If you reformulate your assumption, to say that our observations are realisations of a normally distributed random variable, then, of course, there are analogies in discrete cases:

• a coin flip is a realisation of a Bernoulli-distributed random variable;
• the number of heads in a series of coin flips is a realisation of a random variable with a binomial distribution;
• the number of hits a website gets in an hour is a realisation of a random variable with a Poisson distribution;

etc.

But, if you are looking for additive error, then, I believe, it is highly uncommon. Not that you couldn't construct one, but I cannot remember having ever seen one in practice.

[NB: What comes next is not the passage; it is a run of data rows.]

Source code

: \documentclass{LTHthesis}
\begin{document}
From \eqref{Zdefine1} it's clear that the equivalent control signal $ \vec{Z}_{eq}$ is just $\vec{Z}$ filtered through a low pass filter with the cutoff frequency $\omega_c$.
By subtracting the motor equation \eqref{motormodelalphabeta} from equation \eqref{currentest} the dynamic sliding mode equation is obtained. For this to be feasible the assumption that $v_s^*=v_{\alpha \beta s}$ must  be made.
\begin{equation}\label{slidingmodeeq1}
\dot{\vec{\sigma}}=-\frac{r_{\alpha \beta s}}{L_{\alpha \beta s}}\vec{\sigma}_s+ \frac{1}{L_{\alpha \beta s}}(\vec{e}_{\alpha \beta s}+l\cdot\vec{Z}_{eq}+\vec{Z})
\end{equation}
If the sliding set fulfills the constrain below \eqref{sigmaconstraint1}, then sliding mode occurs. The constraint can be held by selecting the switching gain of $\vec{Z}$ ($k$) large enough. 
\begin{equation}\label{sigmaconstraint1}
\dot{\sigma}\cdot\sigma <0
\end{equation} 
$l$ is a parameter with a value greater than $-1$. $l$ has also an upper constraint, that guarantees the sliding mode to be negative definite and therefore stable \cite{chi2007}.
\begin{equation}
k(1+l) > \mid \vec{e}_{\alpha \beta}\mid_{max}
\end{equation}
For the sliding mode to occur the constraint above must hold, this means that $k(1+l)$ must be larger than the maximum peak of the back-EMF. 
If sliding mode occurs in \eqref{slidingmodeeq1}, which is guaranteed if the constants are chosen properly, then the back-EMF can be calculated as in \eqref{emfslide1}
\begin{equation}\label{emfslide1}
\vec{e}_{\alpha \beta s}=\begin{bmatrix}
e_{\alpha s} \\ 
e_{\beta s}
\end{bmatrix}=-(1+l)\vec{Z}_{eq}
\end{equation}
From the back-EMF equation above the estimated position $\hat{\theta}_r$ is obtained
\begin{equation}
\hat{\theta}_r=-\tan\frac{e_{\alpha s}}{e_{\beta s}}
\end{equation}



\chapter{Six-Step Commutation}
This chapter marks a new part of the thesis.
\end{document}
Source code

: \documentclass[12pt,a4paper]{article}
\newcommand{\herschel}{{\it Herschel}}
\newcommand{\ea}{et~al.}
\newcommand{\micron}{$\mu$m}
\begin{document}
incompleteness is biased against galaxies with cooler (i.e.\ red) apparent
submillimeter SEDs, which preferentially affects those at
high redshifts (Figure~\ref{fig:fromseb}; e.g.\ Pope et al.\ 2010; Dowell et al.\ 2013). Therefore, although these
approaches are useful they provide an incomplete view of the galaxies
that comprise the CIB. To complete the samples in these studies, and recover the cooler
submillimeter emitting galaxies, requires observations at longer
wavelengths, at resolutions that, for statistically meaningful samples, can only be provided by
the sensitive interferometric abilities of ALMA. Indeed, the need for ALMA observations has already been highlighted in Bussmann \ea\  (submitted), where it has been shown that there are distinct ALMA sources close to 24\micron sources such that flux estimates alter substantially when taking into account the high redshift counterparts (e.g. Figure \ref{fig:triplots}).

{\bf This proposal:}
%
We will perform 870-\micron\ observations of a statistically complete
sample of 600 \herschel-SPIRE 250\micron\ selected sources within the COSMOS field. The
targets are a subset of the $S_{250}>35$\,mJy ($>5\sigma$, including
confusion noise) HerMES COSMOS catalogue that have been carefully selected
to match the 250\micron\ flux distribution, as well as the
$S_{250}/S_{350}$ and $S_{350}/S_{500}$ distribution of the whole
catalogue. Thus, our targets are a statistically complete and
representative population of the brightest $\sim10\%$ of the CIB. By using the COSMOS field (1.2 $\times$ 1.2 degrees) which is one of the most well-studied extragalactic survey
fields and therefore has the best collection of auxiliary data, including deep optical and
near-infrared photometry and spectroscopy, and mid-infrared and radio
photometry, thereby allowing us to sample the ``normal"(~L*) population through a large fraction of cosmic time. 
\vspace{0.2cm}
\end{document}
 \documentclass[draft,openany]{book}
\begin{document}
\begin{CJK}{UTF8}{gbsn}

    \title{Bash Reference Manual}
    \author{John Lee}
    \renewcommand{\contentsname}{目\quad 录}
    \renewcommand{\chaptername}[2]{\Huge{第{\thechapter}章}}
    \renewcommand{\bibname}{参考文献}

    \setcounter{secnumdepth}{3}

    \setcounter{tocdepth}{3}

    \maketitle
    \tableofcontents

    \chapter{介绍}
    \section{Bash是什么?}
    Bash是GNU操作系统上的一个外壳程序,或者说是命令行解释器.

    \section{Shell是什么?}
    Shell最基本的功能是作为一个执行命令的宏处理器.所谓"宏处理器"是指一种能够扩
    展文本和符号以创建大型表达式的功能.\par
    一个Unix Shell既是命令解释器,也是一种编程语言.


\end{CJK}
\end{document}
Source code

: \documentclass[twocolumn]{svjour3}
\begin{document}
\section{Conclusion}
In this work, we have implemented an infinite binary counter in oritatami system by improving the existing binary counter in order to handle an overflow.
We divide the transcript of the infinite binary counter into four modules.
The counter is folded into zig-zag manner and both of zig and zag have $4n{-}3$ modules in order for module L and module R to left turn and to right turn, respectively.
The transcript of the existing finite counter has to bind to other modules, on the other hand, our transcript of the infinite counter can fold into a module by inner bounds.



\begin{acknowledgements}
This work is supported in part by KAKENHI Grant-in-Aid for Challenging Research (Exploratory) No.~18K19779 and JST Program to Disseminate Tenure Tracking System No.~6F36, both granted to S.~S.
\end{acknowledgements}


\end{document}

One option would be to model $$\boldsymbol{x}$$ as arising from, e.g., a Poisson distribution with mean parameter $$\boldsymbol{z}$$, where $$\log(\boldsymbol{z})$$ follows a Gaussian distribution centered at the desired mean.

It is not common to my knowledge to see discrete models which are of the form you described on the observed space, but some discrete models can be motivated from latent processes of the form that you described.

For example, let:

$$Z^\star = \mu + \epsilon$$ where the star is used to denote that it is not observed, or latent. Then the variable:

$$X = 1\{Z^\star >0 \}$$

is a binary variable. If $$\epsilon$$ is logistically distributed then you get

\begin{align*} P(X =1) = \frac{1}{1 + \exp(-\mu)} \end{align*}

This is one way to motivate logistic regression. Similarly if $$\epsilon$$ has a gaussian distribution you get a probit.

Another class of models of a similar form are random utility choice models. Here we assume typically that a class of say J choices each has an associated random variable, $$X_1, X_2,...,X_J$$, which typically represents the utility of value to the agent choosing.

We suppose that the agent makes the choice with the highest utility, i.e $$\arg max_{j \in 1,2,\dots,J} (X_1,\dots,X_J)$$ and each $$X_i$$ has the form:

$$X_i = \mu_i + \epsilon$$, where $$\mu_i$$ is the structural part of the value and $$\epsilon$$ is gumbel distributed noise with scale parameter $$\sigma$$.

Then if $$Y = \arg max_{j \in 1,2,\dots,J} (X_1,\dots,X_J)$$ is a random variable taking discrete values $$1,\dots, J$$ representing the observed choice

\begin{align*} P(Y =j) = \frac{exp(\frac{\mu_j}{\sigma})}{\sum_{i=1}^Jexp(\frac{\mu_i}{\sigma})} \end{align*}

The $$\mu_i$$'s themselves can be modelled as functions of other covariates of the choice or choice maker and this leads to slightly different models different models. Different choices of error also leads to different models (but in this case will not have convenient closed forms to work with).

These are just a few examples of models with what I believe to be the flavour of model you are looking for. It would not be impossible to construct variable of the form you described directly on the observed space, but I believe there are larger literatures where we imagine a continuous noisy latent space that then gets transformed to the discrete space. The reason for this is that discrete distributions are not location families and thus composing a mean function with an additive discrete error gives you a different distribution than the error.